То есть пока нет глубокого внутреннего конфликта, а то, что выплескивается на Манежку, чаще всего является следствием действий шпаны, которая везде и всегда есть и которая чаще всего приезжает в Москву отнюдь не на заработки, а для прожигания родительских или криминальных денег.
Что же делать? Прежде всего, иметь в виду, что с нелегальными мигрантами еще нигде справиться не удалось. А если хотим хоть что-то с этим сделать, то для начала надо искоренить или минимизировать коррупцию в органах, потому что пока она есть, нелегальная миграция будет процветать. То есть начинать надо, опять же, с себя, а не с торговца на рынке.

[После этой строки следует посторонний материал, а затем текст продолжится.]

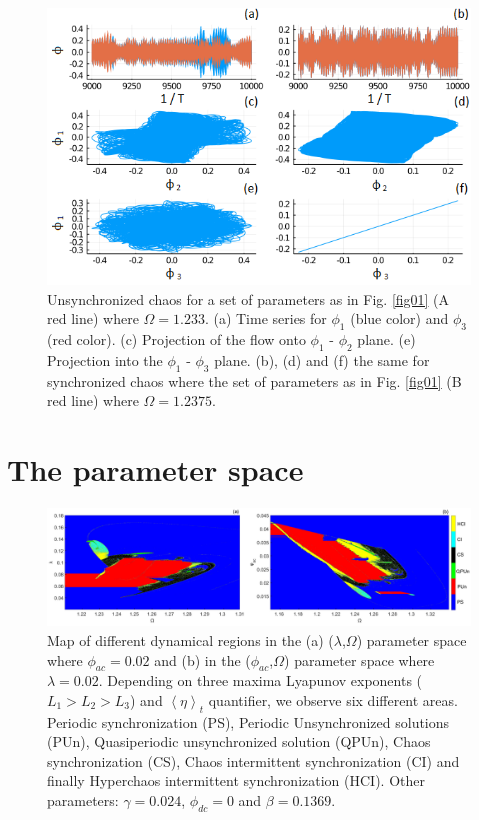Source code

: \documentclass[aps,pre,reprint,groupedaddress]{revtex4-1}
\begin{document}
\begin{figure}
	\includegraphics[scale=0.55]{Fig02}%
	\caption{Unsynchronized chaos for a set of parameters as in Fig. \ref{fig01} (A red line) where $ \Omega = 1.233$. (a) Time series for $\phi_{1}$ (blue color) and $\phi_{3}$ (red color). (c) Projection of the flow onto $\phi_{1}$ - $\phi_{2}$ plane. (e) Projection into the $\phi_{1}$ - $\phi_{3}$ plane. (b), (d) and (f) the same for synchronized chaos where the set of parameters as in Fig. \ref{fig01} (B red line) where $\Omega = 1.2375$.} \label{fig02}
\end{figure}


\section{The parameter space}

\begin{figure}
	\includegraphics[scale=0.25]{Fig03}
	\caption{Map of different dynamical regions in the (a) ($\lambda$,$\Omega$) parameter space where $\phi_{ac} = 0.02$ and (b) in the ($\phi_{ac}$,$\Omega$) parameter space where $\lambda = 0.02$. Depending on three maxima Lyapunov exponents ($L_{1}>L_{2}>L_{3}$) and $\left\langle \eta\right\rangle _{t}$ quantifier, we observe six different areas. 
	Periodic synchronization (PS), Periodic Unsynchronized solutions (PUn), 
	Quasiperiodic unsynchronized solution (QPUn), 
	Chaos synchronization (CS), 
	Chaos intermittent synchronization (CI) and finally 
	Hyperchaos intermittent synchronization (HCI). Other parameters: $\gamma=0.024$, $\phi_{dc}=0$ and $\beta=0.1369$.} \label{fig03}
\end{figure}
\end{document}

Вместе с этим необходимо, безусловно, как говорил Путин, «усилить внятные полицейские функции и полномочия миграционных служб». Разработать принципиально новое законодательство, которое не обязательно должно быть репрессивным. Никакими репрессиями невозможно заставить мигранта надолго уехать – лучше плохо и с битым лицом жить здесь, чем хорошо умереть с просветленным ликом от голода и поборов на родине. Бороться надо с преступностью, а не с мигрантами.

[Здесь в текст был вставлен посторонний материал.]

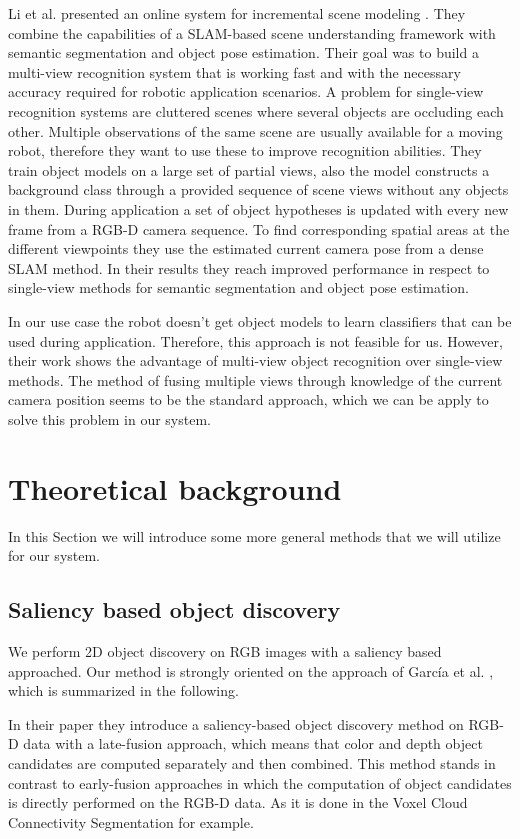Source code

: \documentclass[a4paper,11pt,english]{article}
\begin{document}
Li et al. presented an online system for incremental scene modeling \cite{li2016incremental}.
They combine the capabilities of a SLAM-based scene understanding framework with semantic segmentation and object pose estimation.
Their goal was to build a multi-view recognition system that is working fast and with the necessary accuracy required for robotic application scenarios.
A problem for single-view recognition systems are cluttered scenes where several objects are occluding each other.
Multiple observations of the same scene are usually available for a moving robot, therefore they want to use these to improve recognition abilities.
They train object models on a large set of partial views, also the model constructs a background class through a provided sequence of scene views without any objects in them.
During application a set of object hypotheses is updated with every new frame from a RGB-D camera sequence.
To find corresponding spatial areas at the different viewpoints they use the estimated current camera pose from a dense SLAM method.
In their results they reach improved performance in respect to single-view methods for semantic segmentation and object pose estimation.

In our use case the robot doesn't get object models to learn classifiers that can be used during application.
Therefore, this approach is not feasible for us.
However, their work shows the advantage of multi-view object recognition over single-view methods.
The method of fusing multiple views through knowledge of the current camera position seems to be the standard approach, which we can be apply to solve this problem in our system.

\section{Theoretical background}
\label{background}
In this Section we will introduce some more general methods that we will utilize for our system.

\subsection{Saliency based object discovery}
\label{background:saliencyobjectdiscovery}
We perform 2D object discovery on RGB images with a saliency based approached.
Our method is strongly oriented on the approach of García et al. \cite{garcia2015saliency}, which is summarized in the following.

In their paper they introduce a saliency-based object discovery method on RGB-D data with a late-fusion approach, which means that color and depth object candidates are computed separately and then combined.
This method stands in contrast to early-fusion approaches in which the computation of object candidates is directly performed on the RGB-D data. As it is done in the Voxel Cloud Connectivity Segmentation \cite{papon2013voxel} for example. 
\end{document}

Но нужно помнить, что учиться придется и нам, так как мигранты – это всерьез и надолго. Здесь полезно вспомнить высказывание Андрея Белого: «на азиатское извержение чад Европа должна ответить извержением мысли». Создавать смыслы и заставлять других следовать им – лучший путь расставить в новом обществе все по своим местам, укрепить свое самосознание и достоинство, в том числе и национальное.И тогда перестает работать аргумент: «сколько можно от них терпеть всякое?» Задумаемся – от кого может культурный, независимый внутренне человек, создающий смыслы для себя и других, терпеть? От мигранта дворника и гастарбайтера-штукатура? История показывает, что право заставить кого-то терпеть себя (или что-то от себя) нужно всерьез заслужить. Нынешняя ситуация – это явно не тот случай.

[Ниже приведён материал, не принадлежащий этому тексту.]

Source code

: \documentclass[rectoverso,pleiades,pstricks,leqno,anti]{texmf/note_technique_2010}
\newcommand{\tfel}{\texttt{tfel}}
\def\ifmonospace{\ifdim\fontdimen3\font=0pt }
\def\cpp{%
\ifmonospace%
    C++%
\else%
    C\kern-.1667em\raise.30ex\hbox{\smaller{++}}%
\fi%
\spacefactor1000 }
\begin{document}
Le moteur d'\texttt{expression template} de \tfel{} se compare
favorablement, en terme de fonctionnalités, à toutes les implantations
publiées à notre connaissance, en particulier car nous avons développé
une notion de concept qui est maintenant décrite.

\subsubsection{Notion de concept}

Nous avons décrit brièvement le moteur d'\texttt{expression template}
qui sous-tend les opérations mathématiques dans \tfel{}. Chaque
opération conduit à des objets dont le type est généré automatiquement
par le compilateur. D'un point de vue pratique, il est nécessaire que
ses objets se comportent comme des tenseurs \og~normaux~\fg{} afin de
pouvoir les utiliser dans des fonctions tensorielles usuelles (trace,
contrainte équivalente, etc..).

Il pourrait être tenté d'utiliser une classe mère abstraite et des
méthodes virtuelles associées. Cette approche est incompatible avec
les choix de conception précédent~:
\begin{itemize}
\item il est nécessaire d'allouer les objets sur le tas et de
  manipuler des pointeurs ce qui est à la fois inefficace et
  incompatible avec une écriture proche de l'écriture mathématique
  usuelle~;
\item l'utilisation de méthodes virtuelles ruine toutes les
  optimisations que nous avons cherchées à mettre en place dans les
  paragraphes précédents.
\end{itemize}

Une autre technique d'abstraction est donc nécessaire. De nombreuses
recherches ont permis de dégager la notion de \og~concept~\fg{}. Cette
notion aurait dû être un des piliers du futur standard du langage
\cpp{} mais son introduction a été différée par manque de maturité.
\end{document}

Однако времени осталось не так много. Сегодняшнее положение, когда сотни тысяч мигрантов тихо живут в бараках и подвалах и так же тихо, незаметно, убирают улицы, ремонтируют дороги, строят дома, водят машины, устраивает многих. Однако через несколько лет, когда эти люди приживутся, обзаведутся семьями (а кто-то решит остаться), они неизбежно потребуют хотя бы минимальных прав, хотя бы какого-то места в обществе.
А еще через несколько лет их дети, родившиеся здесь и ни разу не бывавшие на исторической родине, станут взрослыми. Тогда, если не заниматься решением вопросов, указанных выше, всем нам придется иметь дело с очень большим количеством людей, совершенно не укорененных в местной традиции, не понимающих значения местных ценностей, не уважающих и не признающих обычаи. Против них уже будет бессилен аргумент «чемодан-вокзал-Баку (Ташкент, Ашхабад и пр.)», потому что им отступать и бежать будет некуда, останется только драться. И здесь не поможет даже государство.
Источник: Блог Бориса Якеменко (публикуется в сокращении)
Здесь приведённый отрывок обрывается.